### Task requirements
With the pictures left out, output the records below exactly.

Exercise data Block Start

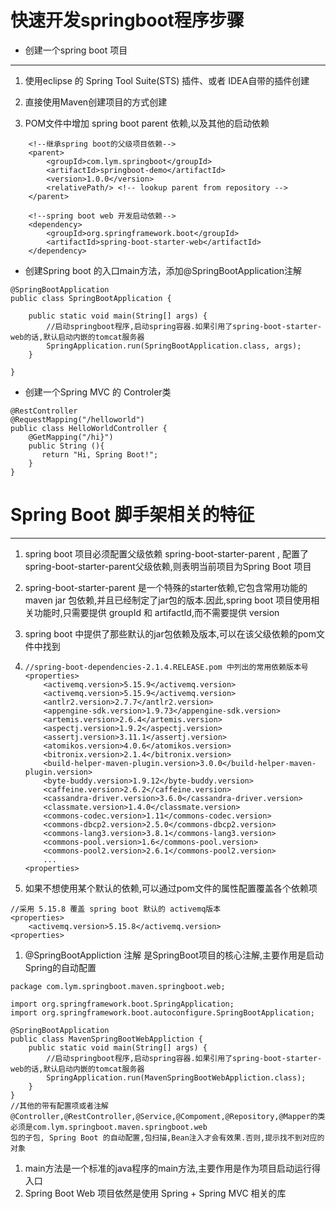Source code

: # 快速开发springboot程序步骤

* 创建一个spring boot 项目

---

1. 使用eclipse 的 Spring Tool Suite\(STS\) 插件、或者 IDEA自带的插件创建
2. 直接使用Maven创建项目的方式创建

3. POM文件中增加 spring boot parent 依赖,以及其他的启动依赖

```
    <!--继承spring boot的父级项目依赖-->
    <parent>
        <groupId>com.lym.springboot</groupId>
        <artifactId>springboot-demo</artifactId>
        <version>1.0.0</version>
        <relativePath/> <!-- lookup parent from repository -->
    </parent>
```

```
    <!--spring boot web 开发启动依赖-->
    <dependency>
        <groupId>org.springframework.boot</groupId>
        <artifactId>spring-boot-starter-web</artifactId>
    </dependency>
```

* 创建Spring boot 的入口main方法，添加@SpringBootApplication注解

```
@SpringBootApplication
public class SpringBootApplication {

    public static void main(String[] args) {
        //启动springboot程序,启动spring容器.如果引用了spring-boot-starter-web的话,默认启动内嵌的tomcat服务器
        SpringApplication.run(SpringBootApplication.class, args);
    }

}
```

* 创建一个Spring MVC 的 Controler类

```
@RestController
@RequestMapping("/helloworld")
public class HelloWorldController {
    @GetMapping("/hi}")
    public String (){
       return "Hi, Spring Boot!";
    }
}
```

# 

# Spring Boot 脚手架相关的特征

---

1. spring boot 项目必须配置父级依赖 spring-boot-starter-parent , 配置了spring-boot-starter-parent父级依赖,则表明当前项目为Spring Boot 项目
2. spring-boot-starter-parent 是一个特殊的starter依赖,它包含常用功能的 maven jar 包依赖,并且已经制定了jar包的版本.因此,spring boot 项目使用相关功能时,只需要提供 groupId 和 artifactId,而不需要提供 version

3. spring boot 中提供了那些默认的jar包依赖及版本,可以在该父级依赖的pom文件中找到

4. ```
   //spring-boot-dependencies-2.1.4.RELEASE.pom 中列出的常用依赖版本号
   <properties>
       <activemq.version>5.15.9</activemq.version>
       <activemq.version>5.15.9</activemq.version>
       <antlr2.version>2.7.7</antlr2.version>
       <appengine-sdk.version>1.9.73</appengine-sdk.version>
       <artemis.version>2.6.4</artemis.version>
       <aspectj.version>1.9.2</aspectj.version>
       <assertj.version>3.11.1</assertj.version>
       <atomikos.version>4.0.6</atomikos.version>
       <bitronix.version>2.1.4</bitronix.version>
       <build-helper-maven-plugin.version>3.0.0</build-helper-maven-plugin.version>
       <byte-buddy.version>1.9.12</byte-buddy.version>
       <caffeine.version>2.6.2</caffeine.version>
       <cassandra-driver.version>3.6.0</cassandra-driver.version>
       <classmate.version>1.4.0</classmate.version>
       <commons-codec.version>1.11</commons-codec.version>
       <commons-dbcp2.version>2.5.0</commons-dbcp2.version>
       <commons-lang3.version>3.8.1</commons-lang3.version>
       <commons-pool.version>1.6</commons-pool.version>
       <commons-pool2.version>2.6.1</commons-pool2.version>   
       ...
   <properties>
   ```
5. 如果不想使用某个默认的依赖,可以通过pom文件的属性配置覆盖各个依赖项

```
//采用 5.15.8 覆盖 spring boot 默认的 activemq版本
<properties>
    <activemq.version>5.15.8</activemq.version>
<properties>
```

1. @SpringBootAppliction 注解 是SpringBoot项目的核心注解,主要作用是启动Spring的自动配置

```
package com.lym.springboot.maven.springboot.web;

import org.springframework.boot.SpringApplication;
import org.springframework.boot.autoconfigure.SpringBootApplication;

@SpringBootApplication
public class MavenSpringBootWebAppliction {
    public static void main(String[] args) {
        //启动springboot程序,启动spring容器.如果引用了spring-boot-starter-web的话,默认启动内嵌的tomcat服务器
        SpringApplication.run(MavenSpringBootWebAppliction.class);
    }
}
//其他的带有配置项或者注解@Controller,@RestController,@Service,@Compoment,@Repository,@Mapper的类必须是com.lym.springboot.maven.springboot.web
包的子包, Spring Boot 的自动配置,包扫描,Bean注入才会有效果.否则,提示找不到对应的对象
```

1. main方法是一个标准的java程序的main方法,主要作用是作为项目启动运行得入口
2. Spring Boot Web 项目依然是使用 Spring + Spring MVC 相关的库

Exercise data Block End

### Solution below
Source code

: # 快速开发springboot程序步骤

* 创建一个spring boot 项目

---

1. 使用eclipse 的 Spring Tool Suite\(STS\) 插件、或者 IDEA自带的插件创建
2. 直接使用Maven创建项目的方式创建

3. POM文件中增加 spring boot parent 依赖,以及其他的启动依赖

```
    <!--继承spring boot的父级项目依赖-->
    <parent>
        <groupId>com.lym.springboot</groupId>
        <artifactId>springboot-demo</artifactId>
        <version>1.0.0</version>
        <relativePath/> <!-- lookup parent from repository -->
    </parent>
```

```
    <!--spring boot web 开发启动依赖-->
    <dependency>
        <groupId>org.springframework.boot</groupId>
        <artifactId>spring-boot-starter-web</artifactId>
    </dependency>
```

* 创建Spring boot 的入口main方法，添加@SpringBootApplication注解

```
@SpringBootApplication
public class SpringBootApplication {

    public static void main(String[] args) {
        //启动springboot程序,启动spring容器.如果引用了spring-boot-starter-web的话,默认启动内嵌的tomcat服务器
        SpringApplication.run(SpringBootApplication.class, args);
    }

}
```

* 创建一个Spring MVC 的 Controler类

```
@RestController
@RequestMapping("/helloworld")
public class HelloWorldController {
    @GetMapping("/hi}")
    public String (){
       return "Hi, Spring Boot!";
    }
}
```

# 

# Spring Boot 脚手架相关的特征

---

1. spring boot 项目必须配置父级依赖 spring-boot-starter-parent , 配置了spring-boot-starter-parent父级依赖,则表明当前项目为Spring Boot 项目
2. spring-boot-starter-parent 是一个特殊的starter依赖,它包含常用功能的 maven jar 包依赖,并且已经制定了jar包的版本.因此,spring boot 项目使用相关功能时,只需要提供 groupId 和 artifactId,而不需要提供 version

3. spring boot 中提供了那些默认的jar包依赖及版本,可以在该父级依赖的pom文件中找到

4. ```
   //spring-boot-dependencies-2.1.4.RELEASE.pom 中列出的常用依赖版本号
   <properties>
       <activemq.version>5.15.9</activemq.version>
       <activemq.version>5.15.9</activemq.version>
       <antlr2.version>2.7.7</antlr2.version>
       <appengine-sdk.version>1.9.73</appengine-sdk.version>
       <artemis.version>2.6.4</artemis.version>
       <aspectj.version>1.9.2</aspectj.version>
       <assertj.version>3.11.1</assertj.version>
       <atomikos.version>4.0.6</atomikos.version>
       <bitronix.version>2.1.4</bitronix.version>
       <build-helper-maven-plugin.version>3.0.0</build-helper-maven-plugin.version>
       <byte-buddy.version>1.9.12</byte-buddy.version>
       <caffeine.version>2.6.2</caffeine.version>
       <cassandra-driver.version>3.6.0</cassandra-driver.version>
       <classmate.version>1.4.0</classmate.version>
       <commons-codec.version>1.11</commons-codec.version>
       <commons-dbcp2.version>2.5.0</commons-dbcp2.version>
       <commons-lang3.version>3.8.1</commons-lang3.version>
       <commons-pool.version>1.6</commons-pool.version>
       <commons-pool2.version>2.6.1</commons-pool2.version>   
       ...
   <properties>
   ```
5. 如果不想使用某个默认的依赖,可以通过pom文件的属性配置覆盖各个依赖项

```
//采用 5.15.8 覆盖 spring boot 默认的 activemq版本
<properties>
    <activemq.version>5.15.8</activemq.version>
<properties>
```

1. @SpringBootAppliction 注解 是SpringBoot项目的核心注解,主要作用是启动Spring的自动配置

```
package com.lym.springboot.maven.springboot.web;

import org.springframework.boot.SpringApplication;
import org.springframework.boot.autoconfigure.SpringBootApplication;

@SpringBootApplication
public class MavenSpringBootWebAppliction {
    public static void main(String[] args) {
        //启动springboot程序,启动spring容器.如果引用了spring-boot-starter-web的话,默认启动内嵌的tomcat服务器
        SpringApplication.run(MavenSpringBootWebAppliction.class);
    }
}
//其他的带有配置项或者注解@Controller,@RestController,@Service,@Compoment,@Repository,@Mapper的类必须是com.lym.springboot.maven.springboot.web
包的子包, Spring Boot 的自动配置,包扫描,Bean注入才会有效果.否则,提示找不到对应的对象
```

1. main方法是一个标准的java程序的main方法,主要作用是作为项目启动运行得入口
2. Spring Boot Web 项目依然是使用 Spring + Spring MVC 相关的库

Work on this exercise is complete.